• Required work: Give back exactly the lines of the material below that start at the line containing "6. The app server" and end at the line containing "2. 弁別器が忘れたartifactを精製器ネットワークがまた引き起こすこと", and no others.
------------------------------------------------------------------------
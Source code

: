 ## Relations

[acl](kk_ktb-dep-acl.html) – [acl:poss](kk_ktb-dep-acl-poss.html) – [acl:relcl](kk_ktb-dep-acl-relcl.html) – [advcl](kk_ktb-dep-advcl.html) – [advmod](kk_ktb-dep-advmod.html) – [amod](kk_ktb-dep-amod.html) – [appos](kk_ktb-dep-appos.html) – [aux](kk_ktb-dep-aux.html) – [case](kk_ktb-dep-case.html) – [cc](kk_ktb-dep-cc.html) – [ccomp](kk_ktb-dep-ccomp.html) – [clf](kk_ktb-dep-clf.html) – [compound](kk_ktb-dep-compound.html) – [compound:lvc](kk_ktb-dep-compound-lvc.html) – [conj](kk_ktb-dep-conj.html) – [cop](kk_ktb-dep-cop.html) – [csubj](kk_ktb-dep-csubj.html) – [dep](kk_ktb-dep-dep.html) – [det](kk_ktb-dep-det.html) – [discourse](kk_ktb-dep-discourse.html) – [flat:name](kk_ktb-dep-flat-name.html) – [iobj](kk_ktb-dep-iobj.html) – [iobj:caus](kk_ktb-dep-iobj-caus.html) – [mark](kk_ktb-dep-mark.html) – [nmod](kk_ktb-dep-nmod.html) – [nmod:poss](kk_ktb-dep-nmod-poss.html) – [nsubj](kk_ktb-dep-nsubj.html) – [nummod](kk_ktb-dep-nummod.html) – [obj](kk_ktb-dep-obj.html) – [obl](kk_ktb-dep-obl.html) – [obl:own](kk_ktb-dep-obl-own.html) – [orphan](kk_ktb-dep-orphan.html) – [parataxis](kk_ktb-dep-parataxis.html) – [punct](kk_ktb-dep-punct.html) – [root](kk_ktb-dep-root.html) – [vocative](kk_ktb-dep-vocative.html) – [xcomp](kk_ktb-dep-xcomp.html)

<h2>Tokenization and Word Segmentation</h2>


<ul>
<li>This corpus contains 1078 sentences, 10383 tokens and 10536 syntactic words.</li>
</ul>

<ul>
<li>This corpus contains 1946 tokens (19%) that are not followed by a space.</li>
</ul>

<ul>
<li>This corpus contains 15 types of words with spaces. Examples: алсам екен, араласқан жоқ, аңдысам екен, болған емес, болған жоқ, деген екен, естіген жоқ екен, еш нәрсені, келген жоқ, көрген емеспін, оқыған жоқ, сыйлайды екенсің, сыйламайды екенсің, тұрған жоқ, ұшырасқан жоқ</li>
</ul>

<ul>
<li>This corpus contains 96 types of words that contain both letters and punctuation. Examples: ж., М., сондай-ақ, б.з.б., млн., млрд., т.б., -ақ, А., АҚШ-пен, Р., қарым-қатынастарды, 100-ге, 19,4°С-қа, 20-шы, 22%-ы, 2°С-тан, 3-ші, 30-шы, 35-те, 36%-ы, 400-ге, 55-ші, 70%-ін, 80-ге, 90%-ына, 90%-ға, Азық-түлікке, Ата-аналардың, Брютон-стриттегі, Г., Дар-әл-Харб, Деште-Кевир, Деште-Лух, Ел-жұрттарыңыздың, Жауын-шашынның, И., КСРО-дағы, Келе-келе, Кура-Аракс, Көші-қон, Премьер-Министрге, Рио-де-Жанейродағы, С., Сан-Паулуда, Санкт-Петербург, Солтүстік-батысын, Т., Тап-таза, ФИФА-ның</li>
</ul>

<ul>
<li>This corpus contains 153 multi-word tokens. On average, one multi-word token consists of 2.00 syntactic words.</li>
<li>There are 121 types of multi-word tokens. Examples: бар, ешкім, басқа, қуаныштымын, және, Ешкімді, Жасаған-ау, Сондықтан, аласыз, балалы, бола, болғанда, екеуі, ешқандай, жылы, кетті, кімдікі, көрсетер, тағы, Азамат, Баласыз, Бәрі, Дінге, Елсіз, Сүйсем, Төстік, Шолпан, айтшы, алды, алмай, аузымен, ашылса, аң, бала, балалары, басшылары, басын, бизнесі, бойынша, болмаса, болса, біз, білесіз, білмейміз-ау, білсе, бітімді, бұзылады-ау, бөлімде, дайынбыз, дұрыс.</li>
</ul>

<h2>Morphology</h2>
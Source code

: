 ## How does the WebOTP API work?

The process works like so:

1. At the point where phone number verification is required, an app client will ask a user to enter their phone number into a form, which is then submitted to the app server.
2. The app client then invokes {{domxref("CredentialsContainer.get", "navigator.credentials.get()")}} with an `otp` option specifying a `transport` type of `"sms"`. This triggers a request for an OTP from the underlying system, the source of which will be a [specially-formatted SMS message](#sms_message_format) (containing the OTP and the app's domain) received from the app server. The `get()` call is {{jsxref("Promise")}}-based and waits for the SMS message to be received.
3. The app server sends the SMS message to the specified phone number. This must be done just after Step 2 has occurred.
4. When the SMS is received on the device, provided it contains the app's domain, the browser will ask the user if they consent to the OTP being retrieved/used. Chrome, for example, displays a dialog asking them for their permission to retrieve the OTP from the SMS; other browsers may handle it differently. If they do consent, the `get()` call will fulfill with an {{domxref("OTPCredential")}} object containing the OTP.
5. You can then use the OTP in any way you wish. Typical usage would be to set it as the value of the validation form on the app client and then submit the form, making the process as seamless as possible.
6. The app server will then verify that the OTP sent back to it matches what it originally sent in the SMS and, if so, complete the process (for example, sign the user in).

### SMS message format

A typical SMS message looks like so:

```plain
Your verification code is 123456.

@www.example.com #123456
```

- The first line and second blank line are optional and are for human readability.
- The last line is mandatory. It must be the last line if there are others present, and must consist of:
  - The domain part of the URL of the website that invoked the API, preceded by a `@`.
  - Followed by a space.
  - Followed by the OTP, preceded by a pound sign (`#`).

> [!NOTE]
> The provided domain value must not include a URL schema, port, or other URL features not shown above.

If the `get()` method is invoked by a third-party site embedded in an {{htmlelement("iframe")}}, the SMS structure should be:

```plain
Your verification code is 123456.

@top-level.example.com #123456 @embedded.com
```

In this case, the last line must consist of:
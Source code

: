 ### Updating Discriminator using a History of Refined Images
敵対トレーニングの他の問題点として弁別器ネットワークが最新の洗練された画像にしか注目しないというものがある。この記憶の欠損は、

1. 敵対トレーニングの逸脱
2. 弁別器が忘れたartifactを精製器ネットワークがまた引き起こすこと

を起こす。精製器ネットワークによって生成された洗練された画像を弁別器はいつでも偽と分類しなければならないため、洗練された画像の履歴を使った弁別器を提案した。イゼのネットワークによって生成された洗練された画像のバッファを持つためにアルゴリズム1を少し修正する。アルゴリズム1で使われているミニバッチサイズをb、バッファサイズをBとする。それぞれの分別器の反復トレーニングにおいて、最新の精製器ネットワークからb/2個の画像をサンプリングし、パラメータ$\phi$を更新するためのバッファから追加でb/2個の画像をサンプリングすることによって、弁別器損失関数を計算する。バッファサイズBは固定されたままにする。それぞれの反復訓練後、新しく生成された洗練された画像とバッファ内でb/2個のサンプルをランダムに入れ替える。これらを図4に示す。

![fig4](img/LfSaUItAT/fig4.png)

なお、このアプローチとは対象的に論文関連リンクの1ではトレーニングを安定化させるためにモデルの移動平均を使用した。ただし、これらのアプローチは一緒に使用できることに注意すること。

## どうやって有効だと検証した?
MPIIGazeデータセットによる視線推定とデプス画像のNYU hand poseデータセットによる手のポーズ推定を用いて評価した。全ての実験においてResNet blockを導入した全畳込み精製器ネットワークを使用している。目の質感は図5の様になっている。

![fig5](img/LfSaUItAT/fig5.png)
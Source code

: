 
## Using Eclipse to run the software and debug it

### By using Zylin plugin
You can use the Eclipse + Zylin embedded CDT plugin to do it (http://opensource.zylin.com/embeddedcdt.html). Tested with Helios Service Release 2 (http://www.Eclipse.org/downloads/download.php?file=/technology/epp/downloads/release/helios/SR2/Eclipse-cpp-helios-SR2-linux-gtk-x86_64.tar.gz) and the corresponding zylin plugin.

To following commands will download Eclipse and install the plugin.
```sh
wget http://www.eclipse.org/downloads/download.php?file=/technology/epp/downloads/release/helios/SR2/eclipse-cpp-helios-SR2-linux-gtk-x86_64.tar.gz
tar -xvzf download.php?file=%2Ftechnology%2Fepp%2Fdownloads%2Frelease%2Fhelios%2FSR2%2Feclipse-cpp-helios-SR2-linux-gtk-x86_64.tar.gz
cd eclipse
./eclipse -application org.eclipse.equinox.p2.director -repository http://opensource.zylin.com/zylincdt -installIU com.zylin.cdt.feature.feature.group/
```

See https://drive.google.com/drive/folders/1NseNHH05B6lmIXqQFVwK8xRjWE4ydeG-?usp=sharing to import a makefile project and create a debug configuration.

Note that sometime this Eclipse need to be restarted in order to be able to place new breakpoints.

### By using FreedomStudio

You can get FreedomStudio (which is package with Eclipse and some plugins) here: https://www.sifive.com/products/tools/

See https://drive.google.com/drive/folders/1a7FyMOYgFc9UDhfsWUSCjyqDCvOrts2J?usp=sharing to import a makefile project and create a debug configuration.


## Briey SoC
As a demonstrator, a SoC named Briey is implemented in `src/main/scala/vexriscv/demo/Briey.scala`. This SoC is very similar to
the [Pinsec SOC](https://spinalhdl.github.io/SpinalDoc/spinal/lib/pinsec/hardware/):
------------------------------------------------------------------------
• Result of this exercise:
6. The app server will then verify that the OTP sent back to it matches what it originally sent in the SMS and, if so, complete the process (for example, sign the user in).

### SMS message format

A typical SMS message looks like so:

```plain
Your verification code is 123456.

@www.example.com #123456
```

- The first line and second blank line are optional and are for human readability.
- The last line is mandatory. It must be the last line if there are others present, and must consist of:
  - The domain part of the URL of the website that invoked the API, preceded by a `@`.
  - Followed by a space.
  - Followed by the OTP, preceded by a pound sign (`#`).

> [!NOTE]
> The provided domain value must not include a URL schema, port, or other URL features not shown above.

If the `get()` method is invoked by a third-party site embedded in an {{htmlelement("iframe")}}, the SMS structure should be:

```plain
Your verification code is 123456.

@top-level.example.com #123456 @embedded.com
```

In this case, the last line must consist of:
Source code

: ### Updating Discriminator using a History of Refined Images
敵対トレーニングの他の問題点として弁別器ネットワークが最新の洗練された画像にしか注目しないというものがある。この記憶の欠損は、

1. 敵対トレーニングの逸脱
2. 弁別器が忘れたartifactを精製器ネットワークがまた引き起こすこと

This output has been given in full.